I handed Amanda the bottle of water when I returned to the car. I placed a hand on her thigh. "We are going to get through this," I said as confidently as I could manage. I drove back to my apartment. I wanted to speed up so we could hurry up and get there, but the last thing I wanted was to add to our stress by being pulled over.
We pulled into my parking space, and Amanda lingered in the car after I got out. I opened the door for her and helped her out. She leaned against me as I helped her into my apartment.
She grabbed the pregnancy test box and walked towards my bathroom. "Can you come in with me?" She asked.

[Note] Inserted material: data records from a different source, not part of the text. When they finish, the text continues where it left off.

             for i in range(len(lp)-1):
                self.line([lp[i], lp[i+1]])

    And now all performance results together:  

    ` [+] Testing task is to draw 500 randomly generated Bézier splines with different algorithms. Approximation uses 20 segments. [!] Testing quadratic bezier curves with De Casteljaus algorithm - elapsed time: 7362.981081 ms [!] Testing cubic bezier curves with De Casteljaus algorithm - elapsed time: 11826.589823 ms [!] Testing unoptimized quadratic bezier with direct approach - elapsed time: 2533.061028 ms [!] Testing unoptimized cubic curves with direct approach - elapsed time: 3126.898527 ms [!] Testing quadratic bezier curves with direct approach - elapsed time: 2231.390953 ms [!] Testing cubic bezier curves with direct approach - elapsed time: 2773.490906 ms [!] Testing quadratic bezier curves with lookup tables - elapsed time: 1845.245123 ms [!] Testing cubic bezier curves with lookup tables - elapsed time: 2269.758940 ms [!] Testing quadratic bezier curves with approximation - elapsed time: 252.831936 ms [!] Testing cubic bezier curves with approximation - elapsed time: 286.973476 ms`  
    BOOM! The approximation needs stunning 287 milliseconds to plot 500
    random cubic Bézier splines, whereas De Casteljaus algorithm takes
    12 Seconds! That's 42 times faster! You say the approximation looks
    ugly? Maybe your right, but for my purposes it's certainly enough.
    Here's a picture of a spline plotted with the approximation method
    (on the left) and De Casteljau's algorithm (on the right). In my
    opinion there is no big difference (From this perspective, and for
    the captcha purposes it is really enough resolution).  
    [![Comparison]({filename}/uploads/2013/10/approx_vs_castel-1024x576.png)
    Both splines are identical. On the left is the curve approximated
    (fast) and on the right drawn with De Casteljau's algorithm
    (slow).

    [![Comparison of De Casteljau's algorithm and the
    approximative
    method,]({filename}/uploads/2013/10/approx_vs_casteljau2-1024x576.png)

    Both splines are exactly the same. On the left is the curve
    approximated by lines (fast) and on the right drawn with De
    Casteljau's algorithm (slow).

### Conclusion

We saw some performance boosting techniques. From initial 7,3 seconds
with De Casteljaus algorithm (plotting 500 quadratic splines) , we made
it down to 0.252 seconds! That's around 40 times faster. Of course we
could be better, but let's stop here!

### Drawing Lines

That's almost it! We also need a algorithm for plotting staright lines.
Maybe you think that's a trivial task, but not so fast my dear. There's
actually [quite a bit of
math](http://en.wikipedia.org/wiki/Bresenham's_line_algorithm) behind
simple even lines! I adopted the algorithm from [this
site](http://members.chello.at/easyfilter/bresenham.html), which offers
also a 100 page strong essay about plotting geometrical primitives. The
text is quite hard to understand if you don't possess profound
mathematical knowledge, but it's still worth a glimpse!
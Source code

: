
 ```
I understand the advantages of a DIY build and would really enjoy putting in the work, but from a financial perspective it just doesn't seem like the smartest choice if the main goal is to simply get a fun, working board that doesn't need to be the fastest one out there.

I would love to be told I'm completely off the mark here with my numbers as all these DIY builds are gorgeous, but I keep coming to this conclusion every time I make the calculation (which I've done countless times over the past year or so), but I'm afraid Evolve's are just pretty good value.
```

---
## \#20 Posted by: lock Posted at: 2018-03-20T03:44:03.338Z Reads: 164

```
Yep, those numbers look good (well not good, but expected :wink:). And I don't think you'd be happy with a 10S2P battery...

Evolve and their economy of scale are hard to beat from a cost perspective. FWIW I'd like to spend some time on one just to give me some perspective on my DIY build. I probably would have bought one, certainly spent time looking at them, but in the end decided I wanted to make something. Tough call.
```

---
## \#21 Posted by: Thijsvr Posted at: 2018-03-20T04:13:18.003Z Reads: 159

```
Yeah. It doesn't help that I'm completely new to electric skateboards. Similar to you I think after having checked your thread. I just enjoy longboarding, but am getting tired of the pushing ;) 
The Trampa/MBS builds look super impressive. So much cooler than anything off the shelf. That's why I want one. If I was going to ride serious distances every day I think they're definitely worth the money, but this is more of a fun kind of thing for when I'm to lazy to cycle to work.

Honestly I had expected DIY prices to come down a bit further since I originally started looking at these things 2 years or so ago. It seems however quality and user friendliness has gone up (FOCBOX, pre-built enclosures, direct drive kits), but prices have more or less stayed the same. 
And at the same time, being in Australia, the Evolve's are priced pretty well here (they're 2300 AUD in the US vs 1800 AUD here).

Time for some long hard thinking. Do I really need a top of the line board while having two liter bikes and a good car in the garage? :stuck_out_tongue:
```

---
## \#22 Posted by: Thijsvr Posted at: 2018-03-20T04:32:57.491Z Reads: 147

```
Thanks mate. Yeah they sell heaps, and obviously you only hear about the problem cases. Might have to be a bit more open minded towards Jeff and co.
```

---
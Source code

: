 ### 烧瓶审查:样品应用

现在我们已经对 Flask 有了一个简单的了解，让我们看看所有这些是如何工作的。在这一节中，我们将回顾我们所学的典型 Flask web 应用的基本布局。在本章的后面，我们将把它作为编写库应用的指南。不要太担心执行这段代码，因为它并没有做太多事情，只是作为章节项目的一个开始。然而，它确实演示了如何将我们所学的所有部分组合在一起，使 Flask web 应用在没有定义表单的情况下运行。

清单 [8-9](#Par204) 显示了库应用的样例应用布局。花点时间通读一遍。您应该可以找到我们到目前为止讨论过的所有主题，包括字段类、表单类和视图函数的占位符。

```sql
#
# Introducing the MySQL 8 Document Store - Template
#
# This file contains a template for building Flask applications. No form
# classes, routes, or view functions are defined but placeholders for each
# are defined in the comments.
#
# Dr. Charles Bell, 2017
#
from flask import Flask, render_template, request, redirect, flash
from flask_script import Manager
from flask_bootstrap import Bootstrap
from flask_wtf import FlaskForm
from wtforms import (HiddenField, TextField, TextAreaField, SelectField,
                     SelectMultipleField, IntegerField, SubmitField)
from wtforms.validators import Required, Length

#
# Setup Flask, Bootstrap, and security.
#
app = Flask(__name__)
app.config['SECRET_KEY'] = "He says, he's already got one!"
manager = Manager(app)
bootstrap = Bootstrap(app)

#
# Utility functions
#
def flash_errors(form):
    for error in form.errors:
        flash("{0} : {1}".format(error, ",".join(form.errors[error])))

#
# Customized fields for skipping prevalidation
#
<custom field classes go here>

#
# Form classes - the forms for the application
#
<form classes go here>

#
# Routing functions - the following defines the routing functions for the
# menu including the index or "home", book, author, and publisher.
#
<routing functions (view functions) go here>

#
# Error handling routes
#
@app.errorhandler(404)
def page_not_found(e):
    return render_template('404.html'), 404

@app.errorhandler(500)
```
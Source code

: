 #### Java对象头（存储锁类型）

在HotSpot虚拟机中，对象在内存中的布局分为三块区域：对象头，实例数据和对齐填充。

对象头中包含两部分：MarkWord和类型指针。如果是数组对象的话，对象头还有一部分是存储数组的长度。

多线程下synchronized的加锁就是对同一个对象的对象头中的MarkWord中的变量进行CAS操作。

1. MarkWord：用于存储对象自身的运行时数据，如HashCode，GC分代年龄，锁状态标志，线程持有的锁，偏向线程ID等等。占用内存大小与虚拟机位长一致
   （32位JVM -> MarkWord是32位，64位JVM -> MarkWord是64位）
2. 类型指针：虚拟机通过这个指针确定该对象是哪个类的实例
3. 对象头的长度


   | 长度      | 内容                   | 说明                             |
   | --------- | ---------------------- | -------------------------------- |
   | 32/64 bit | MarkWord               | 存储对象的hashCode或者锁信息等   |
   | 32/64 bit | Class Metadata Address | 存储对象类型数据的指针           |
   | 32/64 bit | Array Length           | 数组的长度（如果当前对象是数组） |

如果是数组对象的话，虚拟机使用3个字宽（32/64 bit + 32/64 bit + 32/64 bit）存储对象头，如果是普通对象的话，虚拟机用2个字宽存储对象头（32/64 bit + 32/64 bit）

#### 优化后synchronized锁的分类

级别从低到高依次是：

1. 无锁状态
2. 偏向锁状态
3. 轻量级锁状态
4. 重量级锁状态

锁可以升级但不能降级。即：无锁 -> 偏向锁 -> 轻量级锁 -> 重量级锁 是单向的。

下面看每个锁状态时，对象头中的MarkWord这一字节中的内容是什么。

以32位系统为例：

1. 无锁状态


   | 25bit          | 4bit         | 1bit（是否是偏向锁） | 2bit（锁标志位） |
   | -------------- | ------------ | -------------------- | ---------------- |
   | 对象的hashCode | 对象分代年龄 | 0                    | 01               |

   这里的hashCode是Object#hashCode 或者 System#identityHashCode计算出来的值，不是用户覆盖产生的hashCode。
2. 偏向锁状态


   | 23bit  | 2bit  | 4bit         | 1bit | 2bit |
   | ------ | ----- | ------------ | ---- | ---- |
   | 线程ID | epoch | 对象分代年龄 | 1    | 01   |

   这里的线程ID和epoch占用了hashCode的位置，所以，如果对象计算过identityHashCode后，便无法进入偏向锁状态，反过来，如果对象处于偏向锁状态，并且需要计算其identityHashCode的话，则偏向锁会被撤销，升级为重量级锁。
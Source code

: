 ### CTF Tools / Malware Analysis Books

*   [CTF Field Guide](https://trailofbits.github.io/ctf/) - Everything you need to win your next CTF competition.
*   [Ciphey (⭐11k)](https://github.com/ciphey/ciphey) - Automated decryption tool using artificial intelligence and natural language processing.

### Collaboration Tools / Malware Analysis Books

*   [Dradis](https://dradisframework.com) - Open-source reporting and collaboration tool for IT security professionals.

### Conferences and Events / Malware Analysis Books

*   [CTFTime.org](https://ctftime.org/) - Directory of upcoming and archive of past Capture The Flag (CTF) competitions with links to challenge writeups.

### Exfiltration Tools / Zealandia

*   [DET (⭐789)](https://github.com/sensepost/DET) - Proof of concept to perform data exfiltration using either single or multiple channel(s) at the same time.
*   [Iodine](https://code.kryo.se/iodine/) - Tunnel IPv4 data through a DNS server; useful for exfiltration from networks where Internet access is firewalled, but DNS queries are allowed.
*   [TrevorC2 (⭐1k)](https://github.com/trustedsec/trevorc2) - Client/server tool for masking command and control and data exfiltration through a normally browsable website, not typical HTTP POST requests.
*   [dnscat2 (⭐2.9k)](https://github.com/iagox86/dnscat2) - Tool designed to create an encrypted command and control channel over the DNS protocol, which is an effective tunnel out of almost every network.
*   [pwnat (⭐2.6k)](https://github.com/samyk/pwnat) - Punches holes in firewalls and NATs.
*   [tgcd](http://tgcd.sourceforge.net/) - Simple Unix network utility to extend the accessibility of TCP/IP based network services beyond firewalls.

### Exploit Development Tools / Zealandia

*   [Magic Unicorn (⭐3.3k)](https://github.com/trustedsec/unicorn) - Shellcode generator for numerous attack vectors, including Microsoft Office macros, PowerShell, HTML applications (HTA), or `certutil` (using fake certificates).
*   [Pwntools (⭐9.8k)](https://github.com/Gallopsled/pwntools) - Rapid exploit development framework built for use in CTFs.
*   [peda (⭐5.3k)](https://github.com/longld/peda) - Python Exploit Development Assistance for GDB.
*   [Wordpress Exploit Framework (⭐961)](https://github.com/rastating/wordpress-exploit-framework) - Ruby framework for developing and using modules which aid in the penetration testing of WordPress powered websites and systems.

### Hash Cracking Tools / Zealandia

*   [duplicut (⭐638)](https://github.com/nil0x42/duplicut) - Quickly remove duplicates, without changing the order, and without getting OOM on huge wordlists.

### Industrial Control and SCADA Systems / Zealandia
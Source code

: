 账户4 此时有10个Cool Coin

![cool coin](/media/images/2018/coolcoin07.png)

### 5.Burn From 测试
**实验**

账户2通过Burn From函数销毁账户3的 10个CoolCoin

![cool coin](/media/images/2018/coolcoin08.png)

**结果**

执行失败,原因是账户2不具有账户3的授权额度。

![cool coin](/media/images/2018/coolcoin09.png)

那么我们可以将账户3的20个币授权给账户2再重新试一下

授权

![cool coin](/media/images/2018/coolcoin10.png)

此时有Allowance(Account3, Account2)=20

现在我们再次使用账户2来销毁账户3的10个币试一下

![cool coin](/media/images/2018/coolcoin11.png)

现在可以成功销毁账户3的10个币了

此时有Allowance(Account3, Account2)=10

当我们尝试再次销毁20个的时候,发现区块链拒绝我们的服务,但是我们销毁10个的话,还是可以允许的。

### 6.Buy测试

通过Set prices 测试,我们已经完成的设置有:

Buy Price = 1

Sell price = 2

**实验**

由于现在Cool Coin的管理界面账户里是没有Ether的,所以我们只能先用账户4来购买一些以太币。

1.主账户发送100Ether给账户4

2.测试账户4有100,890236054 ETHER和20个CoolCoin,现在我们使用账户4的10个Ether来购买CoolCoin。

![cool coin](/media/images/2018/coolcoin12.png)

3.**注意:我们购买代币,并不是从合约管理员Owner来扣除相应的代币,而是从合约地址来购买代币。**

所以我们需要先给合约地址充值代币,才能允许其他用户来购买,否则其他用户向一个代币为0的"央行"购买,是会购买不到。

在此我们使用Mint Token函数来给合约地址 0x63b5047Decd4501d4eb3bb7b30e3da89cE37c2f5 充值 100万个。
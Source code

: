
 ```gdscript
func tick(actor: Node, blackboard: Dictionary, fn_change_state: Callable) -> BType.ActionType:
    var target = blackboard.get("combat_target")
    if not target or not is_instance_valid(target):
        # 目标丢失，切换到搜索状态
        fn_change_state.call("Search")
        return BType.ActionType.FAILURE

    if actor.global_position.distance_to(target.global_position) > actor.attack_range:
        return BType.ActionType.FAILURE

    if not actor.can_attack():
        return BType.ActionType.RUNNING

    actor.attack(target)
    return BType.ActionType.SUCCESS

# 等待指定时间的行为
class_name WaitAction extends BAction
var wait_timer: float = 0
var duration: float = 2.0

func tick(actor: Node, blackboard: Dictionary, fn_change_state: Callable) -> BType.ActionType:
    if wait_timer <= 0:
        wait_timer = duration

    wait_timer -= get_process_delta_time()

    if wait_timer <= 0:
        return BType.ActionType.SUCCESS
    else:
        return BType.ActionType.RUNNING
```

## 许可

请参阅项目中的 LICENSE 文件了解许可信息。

"Sure." I took the box from her and followed her into my bathroom. There wasn't much room, so I sat on the bathtub, our knees almost touching as I opened the box. I handed her the plastic test after she pulled down her pants and sat on the toilet. I tried to look away to give Amanda some privacy. She set the test on the counter and sat next to me on the edge of the bathtub. I held her while we waited for the five longest minutes of my life. I kept on checking my phone, thinking that enough time had passed, but only a minute at most would pass at a time.
Finally, it was time for us to check it. I held Amanda's hands as she held it in front of us.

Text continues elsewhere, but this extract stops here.